Saved data entries
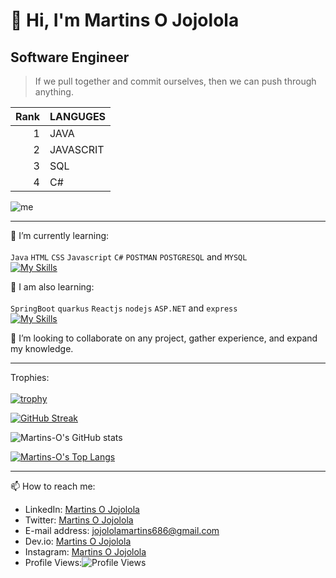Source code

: # 👋 Hi, I'm Martins O Jojolola
## Software Engineer

> If we pull together and commit ourselves, then we can push through anything.

| Rank |   LANGUGES    |
|-----:|---------------|
|     1|          JAVA |
|     2|      JAVASCRIT|
|     3|            SQL|
|     4|             C#|

![me](https://camo.githubusercontent.com/190338430fb2eca4d172a1987205c5e073b2de72db46cb4ed12cf1c2fa32041a/68747470733a2f2f6d656469612e67697068792e636f6d2f6d656469612f645765734263544c61766b5a754733354d492f67697068792e676966)
____________________________________________________

🌱 I’m currently learning:\
\
`Java` `HTML` `CSS` `Javascript` `C#`  `POSTMAN` `POSTGRESQL` and `MYSQL`
\
[![My Skills](https://skillicons.dev/icons?i=java,html,css,js,c#,postman,postgres,mysql)](https://skillicons.dev)


🌱 I am also learning:\
\
`SpringBoot` `quarkus` `Reactjs` `nodejs` `ASP.NET` and `express`
\
[![My Skills](https://skillicons.dev/icons?i=spring,dotnet,react,nodejs,express)](https://skillicons.dev)

 
 💞️ I’m looking to collaborate on any project, gather experience, and expand my knowledge.
 
 ----------------------------------------------------------------------------------------------------------------------------------------------------------
 Trophies:\
 \
 [![trophy](https://github-profile-trophy.vercel.app/?username=Martins-O&theme=nord)](https://github.com/Martins-O/github-profile-trophy)

[![GitHub Streak](https://github-readme-streak-stats.herokuapp.com?user=Martins-O&theme=dark&date_format=M%20j%5B%2C%20Y%5D)](https://linkedin.com/in/martins-oluwaseun-jojolola/)

![Martins-O's GitHub stats](https://github-readme-stats.vercel.app/api?username=Martins-O&show_icons=true&theme=radical)

[![Martins-O's Top Langs](https://github-readme-stats.vercel.app/api/top-langs/?username=Martins-O&layout=pie&hide=python)](https://github.com/Martins-O/github-readme-stats)
<!--- 👀 I’m interested in ...
- 🌱 I’m currently learning ...
- 💞️ I’m looking to collaborate on ... --->
 ____________________________________________________
 📫 How to reach me:
 - LinkedIn: [Martins O Jojolola](https://www.linkedin.com/in/martins-oluwaseun-jojolola/)
 - Twitter: [Martins O Jojolola](https://twitter.com/DevMartinsO)
 - E-mail address: [jojololamartins686@gmail.com](jojololamartins686@gmail.com)
 - Dev.io: [Martins O Jojolola](https://dev.to/dev_martins_o)
 - Instagram: [Martins O Jojolola](https://www.instagram.com/devmartinso/)
 - Profile Views:![Profile Views](https://komarev.com/ghpvc/?username=Martins-O&color=green)
   

 
<!---
Martins-O/Martins-O is a ✨ special ✨ repository because its `README.md` (this file) appears on your GitHub profile.
You can click the Preview link to take a look at your changes.
--->
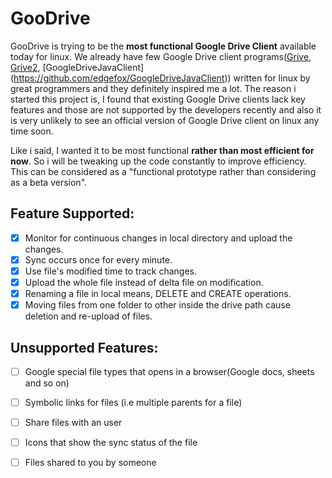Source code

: GooDrive
========

GooDrive is trying to be the **most functional Google Drive Client** available today for linux. We already have few Google Drive client programs([Grive](https://github.com/Grive/grive), [Grive2](https://github.com/vitalif/grive2), [GoogleDriveJavaClient] (https://github.com/edgefox/GoogleDriveJavaClient)) written 
for linux by great programmers and they definitely inspired me a lot. The reason i started this project is, I found that existing Google Drive clients lack key 
features and those are not supported by the developers recently and also it is very unlikely to see an official version 
of Google Drive client on linux any time soon.

Like i said, I wanted it to be most functional **rather than most efficient for now**. So i will be tweaking up the code
constantly to improve efficiency. This can be considered as a "functional prototype rather than considering as a beta
version".

Feature Supported:
------------------

 - [x] Monitor for continuous changes in local directory and upload the changes.
 - [x] Sync occurs once for every minute.
 - [x] Use file's modified time to track changes.
 - [x] Upload the whole file instead of delta file on modification.
 - [x] Renaming a file in local means, DELETE and CREATE operations.
 - [x] Moving files from one folder to other inside the drive path cause deletion and re-upload of files.
 
Unsupported Features:
---------------------
 
 - [ ] Google special file types that opens in a browser(Google docs, sheets and so on)
 - [ ] Symbolic links for files (i.e multiple parents for a file)
 - [ ] Share files with an user
 - [ ] Icons that show the sync status of the file
 - [ ] Files shared to you by someone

- Directions
All that is required is the number of lines in the data above that contain the word "stats".

- Answer area
3